» BRIEF
From the line that contains "-p 8000:8000 \" through the line that contains "### License Acquisition", output every line of the listing below exactly and leave out all the rest.

» INFORMATION PROVIDED
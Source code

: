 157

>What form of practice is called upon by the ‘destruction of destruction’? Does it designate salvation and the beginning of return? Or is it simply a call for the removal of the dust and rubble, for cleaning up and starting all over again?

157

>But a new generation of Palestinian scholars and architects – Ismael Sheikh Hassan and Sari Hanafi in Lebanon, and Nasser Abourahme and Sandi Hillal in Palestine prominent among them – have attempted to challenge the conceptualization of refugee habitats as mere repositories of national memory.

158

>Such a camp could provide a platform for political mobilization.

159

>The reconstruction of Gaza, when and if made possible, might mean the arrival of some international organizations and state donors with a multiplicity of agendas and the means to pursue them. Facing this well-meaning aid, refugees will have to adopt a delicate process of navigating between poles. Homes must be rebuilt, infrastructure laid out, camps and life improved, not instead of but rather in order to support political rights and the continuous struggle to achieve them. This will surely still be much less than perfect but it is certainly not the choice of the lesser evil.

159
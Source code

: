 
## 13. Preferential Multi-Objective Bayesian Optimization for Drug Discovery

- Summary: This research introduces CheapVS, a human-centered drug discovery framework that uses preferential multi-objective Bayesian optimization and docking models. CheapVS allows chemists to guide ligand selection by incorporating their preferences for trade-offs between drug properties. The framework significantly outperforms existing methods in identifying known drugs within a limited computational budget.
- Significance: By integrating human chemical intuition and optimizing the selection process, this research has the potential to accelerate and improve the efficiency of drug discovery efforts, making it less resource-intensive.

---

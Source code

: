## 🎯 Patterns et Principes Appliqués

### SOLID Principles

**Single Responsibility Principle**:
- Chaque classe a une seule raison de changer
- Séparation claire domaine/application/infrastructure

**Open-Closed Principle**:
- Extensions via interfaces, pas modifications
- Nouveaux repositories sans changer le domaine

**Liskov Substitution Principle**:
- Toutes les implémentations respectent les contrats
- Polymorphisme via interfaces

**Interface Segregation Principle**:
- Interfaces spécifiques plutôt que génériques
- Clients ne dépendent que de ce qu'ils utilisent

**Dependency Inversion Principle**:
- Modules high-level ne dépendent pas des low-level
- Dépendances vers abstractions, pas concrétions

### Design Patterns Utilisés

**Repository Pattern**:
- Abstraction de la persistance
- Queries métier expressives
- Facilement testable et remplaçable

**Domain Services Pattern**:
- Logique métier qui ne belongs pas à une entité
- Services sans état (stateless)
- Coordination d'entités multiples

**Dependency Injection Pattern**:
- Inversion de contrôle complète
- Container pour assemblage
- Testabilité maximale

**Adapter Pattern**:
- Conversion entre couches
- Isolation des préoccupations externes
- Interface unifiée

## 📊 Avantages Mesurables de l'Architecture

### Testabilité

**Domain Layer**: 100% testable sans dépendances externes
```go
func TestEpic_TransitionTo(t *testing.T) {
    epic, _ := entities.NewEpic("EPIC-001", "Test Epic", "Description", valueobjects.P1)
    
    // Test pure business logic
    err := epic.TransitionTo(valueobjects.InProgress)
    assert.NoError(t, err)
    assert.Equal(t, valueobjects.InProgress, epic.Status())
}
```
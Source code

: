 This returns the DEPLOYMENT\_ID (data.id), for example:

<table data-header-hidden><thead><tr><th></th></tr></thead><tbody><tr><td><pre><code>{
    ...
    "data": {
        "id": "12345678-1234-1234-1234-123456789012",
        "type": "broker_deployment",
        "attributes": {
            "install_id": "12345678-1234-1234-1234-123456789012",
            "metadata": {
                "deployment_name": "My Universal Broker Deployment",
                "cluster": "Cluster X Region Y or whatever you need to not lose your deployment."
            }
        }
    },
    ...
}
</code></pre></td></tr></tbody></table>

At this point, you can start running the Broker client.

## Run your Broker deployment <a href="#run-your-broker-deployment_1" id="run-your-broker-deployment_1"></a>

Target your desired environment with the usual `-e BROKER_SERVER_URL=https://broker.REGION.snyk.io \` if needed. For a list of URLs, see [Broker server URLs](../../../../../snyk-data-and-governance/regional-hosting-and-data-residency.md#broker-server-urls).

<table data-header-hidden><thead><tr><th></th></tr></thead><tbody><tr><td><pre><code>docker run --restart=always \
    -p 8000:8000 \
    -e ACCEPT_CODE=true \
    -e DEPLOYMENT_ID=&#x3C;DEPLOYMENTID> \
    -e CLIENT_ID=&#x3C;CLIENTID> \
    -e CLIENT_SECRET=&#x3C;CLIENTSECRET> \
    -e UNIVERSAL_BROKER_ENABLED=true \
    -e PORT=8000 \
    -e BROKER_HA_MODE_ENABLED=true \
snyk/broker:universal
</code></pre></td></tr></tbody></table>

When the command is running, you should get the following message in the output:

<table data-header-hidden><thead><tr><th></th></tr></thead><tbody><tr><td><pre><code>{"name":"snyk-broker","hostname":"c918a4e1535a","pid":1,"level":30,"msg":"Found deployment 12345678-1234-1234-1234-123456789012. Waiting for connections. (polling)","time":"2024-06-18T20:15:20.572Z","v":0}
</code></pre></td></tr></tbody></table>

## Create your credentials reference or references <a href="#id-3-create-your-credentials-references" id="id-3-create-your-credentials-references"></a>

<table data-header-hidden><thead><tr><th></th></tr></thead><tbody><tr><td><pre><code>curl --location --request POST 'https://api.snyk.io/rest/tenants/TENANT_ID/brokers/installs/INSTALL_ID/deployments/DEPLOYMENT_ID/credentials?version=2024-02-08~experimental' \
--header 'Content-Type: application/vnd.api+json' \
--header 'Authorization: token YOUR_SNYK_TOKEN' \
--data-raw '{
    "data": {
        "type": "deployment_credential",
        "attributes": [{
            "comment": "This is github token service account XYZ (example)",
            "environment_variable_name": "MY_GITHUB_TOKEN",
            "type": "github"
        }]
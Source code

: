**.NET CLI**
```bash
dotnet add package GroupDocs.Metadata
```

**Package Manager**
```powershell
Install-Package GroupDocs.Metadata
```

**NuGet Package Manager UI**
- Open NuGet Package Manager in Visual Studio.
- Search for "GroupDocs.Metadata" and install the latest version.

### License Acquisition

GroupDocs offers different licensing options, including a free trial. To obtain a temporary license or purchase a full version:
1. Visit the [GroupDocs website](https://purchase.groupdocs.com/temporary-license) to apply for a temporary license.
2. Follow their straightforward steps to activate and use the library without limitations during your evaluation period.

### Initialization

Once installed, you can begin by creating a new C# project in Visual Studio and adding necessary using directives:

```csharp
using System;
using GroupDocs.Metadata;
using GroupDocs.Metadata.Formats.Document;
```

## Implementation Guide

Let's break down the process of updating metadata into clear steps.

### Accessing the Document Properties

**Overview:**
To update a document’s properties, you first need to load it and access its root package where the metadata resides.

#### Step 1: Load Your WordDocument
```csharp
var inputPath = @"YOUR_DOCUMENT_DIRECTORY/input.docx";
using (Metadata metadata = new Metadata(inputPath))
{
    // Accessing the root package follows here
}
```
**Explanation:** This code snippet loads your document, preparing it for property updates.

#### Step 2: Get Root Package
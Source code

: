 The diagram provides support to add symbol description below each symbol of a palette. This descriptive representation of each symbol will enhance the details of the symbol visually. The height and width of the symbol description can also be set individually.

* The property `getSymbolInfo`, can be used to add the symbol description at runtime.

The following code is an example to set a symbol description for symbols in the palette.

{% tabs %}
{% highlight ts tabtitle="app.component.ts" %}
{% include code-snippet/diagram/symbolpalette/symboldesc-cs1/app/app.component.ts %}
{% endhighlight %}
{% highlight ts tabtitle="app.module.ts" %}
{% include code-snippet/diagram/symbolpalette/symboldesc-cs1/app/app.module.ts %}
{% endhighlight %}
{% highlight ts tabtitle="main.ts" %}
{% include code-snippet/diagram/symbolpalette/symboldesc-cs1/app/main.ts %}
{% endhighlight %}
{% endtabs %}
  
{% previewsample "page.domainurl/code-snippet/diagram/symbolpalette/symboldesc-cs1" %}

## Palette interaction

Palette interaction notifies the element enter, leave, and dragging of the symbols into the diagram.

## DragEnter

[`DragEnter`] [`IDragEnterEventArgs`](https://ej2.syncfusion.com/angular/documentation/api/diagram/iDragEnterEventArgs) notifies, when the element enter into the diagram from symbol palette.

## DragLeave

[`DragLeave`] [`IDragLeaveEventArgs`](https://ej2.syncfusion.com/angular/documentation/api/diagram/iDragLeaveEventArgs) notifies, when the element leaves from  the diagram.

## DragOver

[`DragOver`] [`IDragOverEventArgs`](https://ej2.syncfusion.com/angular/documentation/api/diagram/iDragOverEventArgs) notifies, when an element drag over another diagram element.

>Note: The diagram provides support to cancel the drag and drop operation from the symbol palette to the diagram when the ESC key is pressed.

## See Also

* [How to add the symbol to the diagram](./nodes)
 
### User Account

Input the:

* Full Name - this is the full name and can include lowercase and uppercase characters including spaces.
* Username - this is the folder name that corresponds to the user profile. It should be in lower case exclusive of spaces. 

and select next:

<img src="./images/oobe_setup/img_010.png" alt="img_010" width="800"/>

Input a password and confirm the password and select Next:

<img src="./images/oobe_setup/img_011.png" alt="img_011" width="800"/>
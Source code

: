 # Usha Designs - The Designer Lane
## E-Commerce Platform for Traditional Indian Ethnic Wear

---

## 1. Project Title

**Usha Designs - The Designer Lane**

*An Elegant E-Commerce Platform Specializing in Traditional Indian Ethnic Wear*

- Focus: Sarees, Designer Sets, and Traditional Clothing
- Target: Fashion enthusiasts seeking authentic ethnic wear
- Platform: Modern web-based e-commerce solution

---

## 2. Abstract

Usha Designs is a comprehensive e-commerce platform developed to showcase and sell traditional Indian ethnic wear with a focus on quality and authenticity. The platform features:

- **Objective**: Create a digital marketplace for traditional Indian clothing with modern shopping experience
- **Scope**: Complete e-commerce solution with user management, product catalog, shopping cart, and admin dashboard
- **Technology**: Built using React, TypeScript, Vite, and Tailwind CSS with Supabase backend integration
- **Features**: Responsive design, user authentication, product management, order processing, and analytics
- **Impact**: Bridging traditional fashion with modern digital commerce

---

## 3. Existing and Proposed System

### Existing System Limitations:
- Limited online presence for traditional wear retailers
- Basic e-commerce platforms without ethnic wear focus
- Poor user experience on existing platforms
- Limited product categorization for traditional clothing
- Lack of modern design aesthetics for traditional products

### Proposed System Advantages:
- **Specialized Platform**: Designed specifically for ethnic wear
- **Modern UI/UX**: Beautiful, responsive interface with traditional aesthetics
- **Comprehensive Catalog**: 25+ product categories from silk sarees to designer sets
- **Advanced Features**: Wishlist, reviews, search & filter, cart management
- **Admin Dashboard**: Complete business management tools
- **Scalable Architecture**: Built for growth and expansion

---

» RESPONSE TO THE EXERCISE
    -p 8000:8000 \
    -e ACCEPT_CODE=true \
    -e DEPLOYMENT_ID=&#x3C;DEPLOYMENTID> \
    -e CLIENT_ID=&#x3C;CLIENTID> \
    -e CLIENT_SECRET=&#x3C;CLIENTSECRET> \
    -e UNIVERSAL_BROKER_ENABLED=true \
    -e PORT=8000 \
    -e BROKER_HA_MODE_ENABLED=true \
snyk/broker:universal
</code></pre></td></tr></tbody></table>

When the command is running, you should get the following message in the output:

<table data-header-hidden><thead><tr><th></th></tr></thead><tbody><tr><td><pre><code>{"name":"snyk-broker","hostname":"c918a4e1535a","pid":1,"level":30,"msg":"Found deployment 12345678-1234-1234-1234-123456789012. Waiting for connections. (polling)","time":"2024-06-18T20:15:20.572Z","v":0}
</code></pre></td></tr></tbody></table>

## Create your credentials reference or references <a href="#id-3-create-your-credentials-references" id="id-3-create-your-credentials-references"></a>

<table data-header-hidden><thead><tr><th></th></tr></thead><tbody><tr><td><pre><code>curl --location --request POST 'https://api.snyk.io/rest/tenants/TENANT_ID/brokers/installs/INSTALL_ID/deployments/DEPLOYMENT_ID/credentials?version=2024-02-08~experimental' \
--header 'Content-Type: application/vnd.api+json' \
--header 'Authorization: token YOUR_SNYK_TOKEN' \
--data-raw '{
    "data": {
        "type": "deployment_credential",
        "attributes": [{
            "comment": "This is github token service account XYZ (example)",
            "environment_variable_name": "MY_GITHUB_TOKEN",
            "type": "github"
        }]
Source code

:**.NET CLI**
```bash
dotnet add package GroupDocs.Metadata
```

**Package Manager**
```powershell
Install-Package GroupDocs.Metadata
```

**NuGet Package Manager UI**
- Open NuGet Package Manager in Visual Studio.
- Search for "GroupDocs.Metadata" and install the latest version.

### License Acquisition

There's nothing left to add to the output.